▶ INSTRUCTIONS FOR THE TASK: An exact transcription of all the entries is needed; pictures stay out.

[Rendered images with source text]
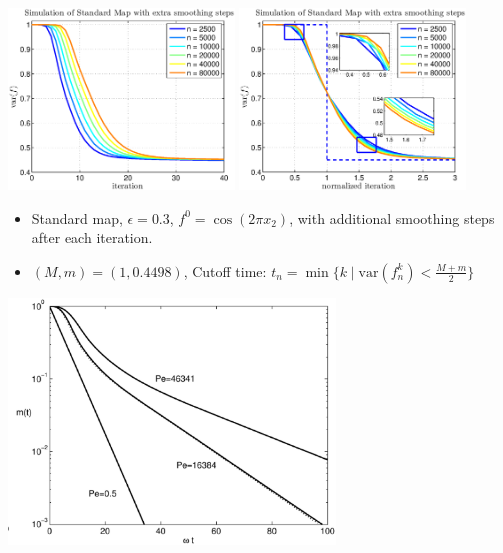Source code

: \documentclass[12pt,t]{beamer}
\begin{document}
\begin{frame}
\begin{center}
\includegraphics[width=0.45\textwidth,trim=1cm 1cm 0cm 0cm]{standardmapcutoffwithsmoothing}
\includegraphics[width=0.45\textwidth,trim=1cm 1cm 0cm 0cm]{standardmapcutoffwithsmoothingn}
\end{center}

\begin{itemize}
\item Standard map, $\epsilon = 0.3$, $f^0 = \cos(2\pi x_2)$, with additional smoothing steps after each iteration.
\item $(M,m) = (1,0.4498)$, Cutoff time: $t_n =\min \{ k \mid \text{var}(f^k_n)< \frac{M+m}{2}\} $
\end{itemize}

\end{frame}


\begin{frame}
\begin{center}
\includegraphics[width=0.65\textwidth]{Glessonstandardmap}
\end{center}
\end{frame}
\end{document}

▶ SOLUTION:
Source code

: \documentclass[12pt,t]{beamer}
\begin{document}
\begin{frame}
\begin{center}
\includegraphics[width=0.45\textwidth,trim=1cm 1cm 0cm 0cm]{standardmapcutoffwithsmoothing}
\includegraphics[width=0.45\textwidth,trim=1cm 1cm 0cm 0cm]{standardmapcutoffwithsmoothingn}
\end{center}

\begin{itemize}
\item Standard map, $\epsilon = 0.3$, $f^0 = \cos(2\pi x_2)$, with additional smoothing steps after each iteration.
\item $(M,m) = (1,0.4498)$, Cutoff time: $t_n =\min \{ k \mid \text{var}(f^k_n)< \frac{M+m}{2}\} $
\end{itemize}

\end{frame}


\begin{frame}
\begin{center}
\includegraphics[width=0.65\textwidth]{Glessonstandardmap}
\end{center}
\end{frame}
\end{document}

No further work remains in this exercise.